WHAT IS BEING ASKED - Show every line in the entries below where the word "Studio" appears.
───
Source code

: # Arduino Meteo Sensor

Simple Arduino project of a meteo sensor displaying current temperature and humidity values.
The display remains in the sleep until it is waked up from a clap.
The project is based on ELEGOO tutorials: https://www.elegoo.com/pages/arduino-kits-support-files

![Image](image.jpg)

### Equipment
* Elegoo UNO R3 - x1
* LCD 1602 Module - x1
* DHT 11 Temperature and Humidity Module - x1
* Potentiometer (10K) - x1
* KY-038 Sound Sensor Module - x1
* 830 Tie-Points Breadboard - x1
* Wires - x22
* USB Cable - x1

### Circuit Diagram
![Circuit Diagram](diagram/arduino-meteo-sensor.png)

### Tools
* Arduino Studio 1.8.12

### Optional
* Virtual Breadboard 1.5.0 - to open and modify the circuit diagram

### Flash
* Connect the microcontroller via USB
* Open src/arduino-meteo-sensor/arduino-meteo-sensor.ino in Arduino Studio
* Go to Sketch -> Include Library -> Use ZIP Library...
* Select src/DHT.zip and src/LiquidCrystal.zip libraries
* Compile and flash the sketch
───
ANSWER BOX -
* Arduino Studio 1.8.12
* Open src/arduino-meteo-sensor/arduino-meteo-sensor.ino in Arduino Studio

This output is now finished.